L’enjeu de la sixième extinction de masse que nous sommes en train de provoquer est donc assez simple. Première hypothèse : l’homme fera partie des espèces préservées, sa réussite darwinienne le laisse fortement présager car il a les capacités intellectuelles et physiques (grâce à ses artéfacts) de s’adapter, jusqu’à celle de quitter temporairement la planète pour y revenir lorsque les conditions de vie seraient redevenues acceptables si elles venaient à ne plus l’être. Deuxième hypothèse : l’homme finit par disparaître en tant qu’espèce car il a ruiné l’environnement propice à son développement et à sa survie. Cette thèse paraît excessivement pessimiste mais, quand on voit l’aveuglement de nos congénères, on ne peut écarter ce schéma. Eh bien alors, l’homme sera victime de sa folie et il mérite bien de disparaître et de laisser la place à une autre espèce intelligente qui viendra un jour prendre le relais. Dans les deux cas, préserver le statu quo ne semble avoir guère d’intérêt sauf à retarder des échéances inéluctables ou chercher à minimiser le problème.

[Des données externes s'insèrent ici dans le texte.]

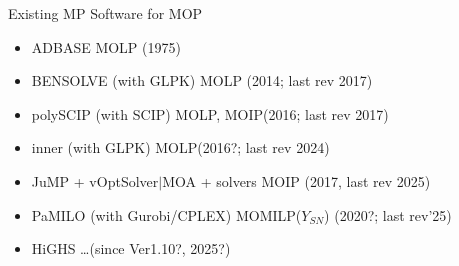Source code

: \documentclass[]{beamer}
\begin{document}
\begin{frame}{Existing MP Software for MOP}

\small{
\begin{itemize}

\item ADBASE \hspace{32mm}MOLP \hfill (1975)\vspace{-1mm}\\
\pause
\item BENSOLVE (with GLPK) \hspace{10mm}MOLP \hfill (2014; last rev 2017)\vspace{-1mm}\\

\item polySCIP (with SCIP) \hspace{13.5mm} MOLP, MOIP\hfill (2016; last rev 2017)\vspace{-1mm}\\

\item inner (with GLPK) \hspace{18.5mm} MOLP\hfill (2016?; last rev 2024)\vspace{-1mm}\\

\item JuMP + vOptSolver$\mid$MOA + solvers \hspace{3mm} MOIP \hfill (2017, last rev 2025)\vspace{-1mm}\\

\item PaMILO (with Gurobi/CPLEX)  \hspace{2mm} MOMILP($Y_{SN}$) \hfill (2020?; last rev'25)\vspace{-1mm}\\
\pause

\item HiGHS \hspace{34.25mm} \dots  \hfill (since Ver1.10?, 2025?)\vspace{-1mm}\\

\end{itemize}




\vspace{3mm}

}
\end{frame}
\end{document}
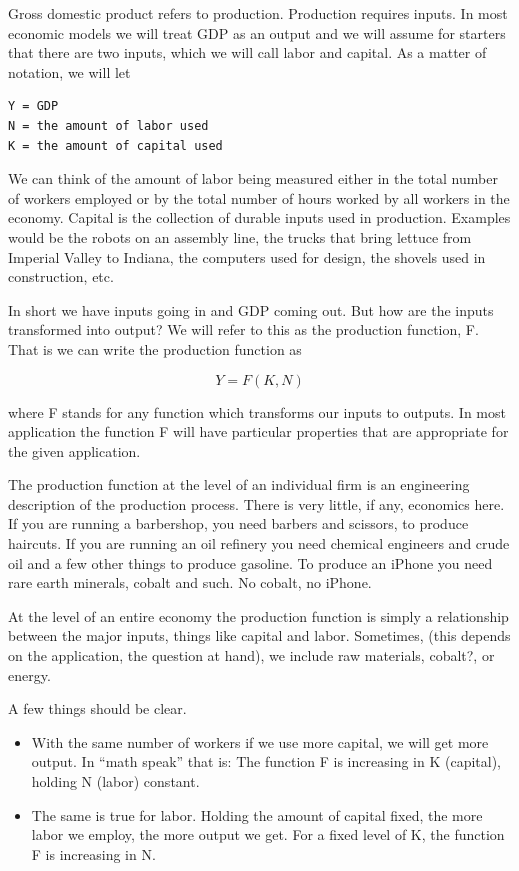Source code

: \documentclass[
]{book}
\providecommand{\tightlist}{%
  \setlength{\itemsep}{0pt}\setlength{\parskip}{0pt}}
\begin{document}
Gross domestic product refers to production. Production requires inputs. In most economic models we will treat GDP as an output and we will assume for starters that there are two inputs, which we will call labor and capital. As a matter of notation, we will let

\begin{verbatim}
Y = GDP
N = the amount of labor used
K = the amount of capital used
\end{verbatim}

We can think of the amount of labor being measured either in the total number of workers employed or by the total number of hours worked by all workers in the economy. Capital is the collection of durable inputs used in production. Examples would be the robots on an assembly line, the trucks that bring lettuce from Imperial Valley to Indiana, the computers used for design, the shovels used in construction, etc.

In short we have inputs going in and GDP coming out. But how are the inputs transformed into output? We will refer to this as the production function, F. That is we can write the production function as

\[Y = F(K,N)\]

where F stands for any function which transforms our inputs to outputs. In most application the function F will have particular properties that are appropriate for the given application.

The production function at the level of an individual firm is an engineering description of the production process. There is very little, if any, economics here. If you are running a barbershop, you need barbers and scissors, to produce haircuts. If you are running an oil refinery you need chemical engineers and crude oil and a few other things to produce gasoline. To produce an iPhone you need rare earth minerals, cobalt and such. No cobalt, no iPhone.

At the level of an entire economy the production function is simply a relationship between the major inputs, things like capital and labor. Sometimes, (this depends on the application, the question at hand), we include raw materials, cobalt?, or energy.

A few things should be clear.

\begin{itemize}
\tightlist
\item
  With the same number of workers if we use more capital, we will get more output. In ``math speak'' that is: The function F is increasing in K (capital), holding N (labor) constant.\\
\item
  The same is true for labor. Holding the amount of capital fixed, the more labor we employ, the more output we get. For a fixed level of K, the function F is increasing in N.
\end{itemize}
\end{document}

Est-ce grave pour la nature et la planète ? Pour la planète, sûrement pas. Depuis 4 milliards d’années, la Terre est passée par des épreuves autrement plus marquantes :
- le choc vraisemblable avec une autre planète[3] de la taille de Mars qui a arraché de ses entrailles ce qui allait devenir la Lune ;
- une pluie abondante d’astéroïdes de toutes tailles pendant les premières centaines de millions d’années ;
- des chutes d’astéroïdes massifs provoquant des ruptures d’ensoleillement par un voile prolongé de poussières atmosphériques (cause avérée de la cinquième extinction) ;
- un bombardement intensif par des rayons γ solaires, avant la constitution de la couche d’ozone (grâce aux cyanobactéries) ;
- des épisodes de glaciation bouleversant le climat et la répartition des espèces végétales animales (au quaternaire, c’est-à-dire, hier).
Seule la vitrification d’une partie significative des terres immergées à la suite d’une guerre nucléaire mondiale et irresponsable provoquerait un sinistre majeur. Mais ce ne serait nullement la disparition de la Terre ni celle de la vie terrestre. On connait d’ores et déjà des espèces résistantes à des radiations intenses depuis le tardigrade jusqu’au scorpion, en passant par les amibes et diverses variétés d’insectes. De très nombreuses espèces végétales sont insensibles aux rayonnements nucléaires, certaines même en profitent. La végétation viendrait donc reconquérir rapidement de nouveaux espaces dont elle avait été chassée par l’emprise croissante de l’homme sur le terrain. Quant à la nature, évidemment, elle serait modifiée par la disparition de nombreuses espèces mais elle effacerait rapidement les traces des disparues en ne conservant que des « fossiles » dont le témoignage serait déchiffré (ou non) par une éventuelle nouvelle espèce terrestre intelligente … et curieuse !
La sixième extinction : un grand bouleversement, certes, une catastrophe pour la planète, sûrement pas. Un défi et une épreuve de vérité pour l’espèce humaine, à coup sûr !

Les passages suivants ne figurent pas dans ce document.